The python function fn will be called once with symbolic arguments specified in the signature, traced, and turned into a graph function. Any variables created by fn will be owned by the object returned by wrap_function. The resulting graph function can be called with tensors which match the signature.

def f(x, do_add):
  v = tf.Variable(5.0)
  if do_add:
    op = v.assign_add(x)
  else:
    op = v.assign_sub(x)
  with tf.control_dependencies([op]):
    return v.read_value()

f_add = tf.compat.v1.wrap_function(f, [tf.TensorSpec((), tf.float32), True])

assert float(f_add(1.0)) == 6.0
assert float(f_add(1.0)) == 7.0

# Can call tf.compat.v1.wrap_function again to get a new trace, a new set
# of variables, and possibly different non-template arguments.
f_sub= tf.compat.v1.wrap_function(f, [tf.TensorSpec((), tf.float32), False])

assert float(f_sub(1.0)) == 4.0
assert float(f_sub(1.0)) == 3.0

Both tf.compat.v1.wrap_function and tf.function create a callable TensorFlow graph. But while tf.function runs all stateful operations (e.g. tf.print) and sequences operations to provide the same semantics as eager execution, wrap_function is closer to the behavior of session.run in TensorFlow 1.x. It will not run any operations unless they are required to compute the function's outputs, either through a data dependency or a control dependency. Nor will it sequence operations.
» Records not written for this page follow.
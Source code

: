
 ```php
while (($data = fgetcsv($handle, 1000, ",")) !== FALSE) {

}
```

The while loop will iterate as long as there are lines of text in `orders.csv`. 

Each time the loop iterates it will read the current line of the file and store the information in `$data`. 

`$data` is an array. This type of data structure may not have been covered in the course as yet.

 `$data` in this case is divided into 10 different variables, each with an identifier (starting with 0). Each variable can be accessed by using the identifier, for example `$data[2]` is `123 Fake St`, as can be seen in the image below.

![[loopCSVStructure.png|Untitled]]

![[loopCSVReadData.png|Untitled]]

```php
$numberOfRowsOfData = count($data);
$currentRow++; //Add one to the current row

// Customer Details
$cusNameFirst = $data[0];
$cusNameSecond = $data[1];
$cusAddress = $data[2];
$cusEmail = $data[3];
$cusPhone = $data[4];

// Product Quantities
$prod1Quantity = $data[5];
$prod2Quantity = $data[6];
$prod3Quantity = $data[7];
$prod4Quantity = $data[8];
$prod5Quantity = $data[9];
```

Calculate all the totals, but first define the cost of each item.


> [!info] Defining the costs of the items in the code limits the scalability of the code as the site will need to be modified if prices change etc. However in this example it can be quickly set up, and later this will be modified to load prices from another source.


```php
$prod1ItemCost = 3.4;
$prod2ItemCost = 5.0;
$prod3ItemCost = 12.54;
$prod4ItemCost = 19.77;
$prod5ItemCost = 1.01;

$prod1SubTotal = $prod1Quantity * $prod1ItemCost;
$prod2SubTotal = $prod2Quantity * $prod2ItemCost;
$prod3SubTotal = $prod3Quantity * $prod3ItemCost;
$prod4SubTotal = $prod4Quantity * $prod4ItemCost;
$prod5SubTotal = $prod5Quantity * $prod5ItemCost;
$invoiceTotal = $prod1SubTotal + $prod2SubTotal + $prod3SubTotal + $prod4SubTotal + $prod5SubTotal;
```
Unlike tf.function, wrap_function will only trace the Python function once. As with placeholders in TF 1.x, shapes and dtypes must be provided to wrap_function's signature argument.

Since it is only traced once, variables and state may be created inside the function and owned by the function wrapper object.

Args:

Returns:

the wrapped graph function.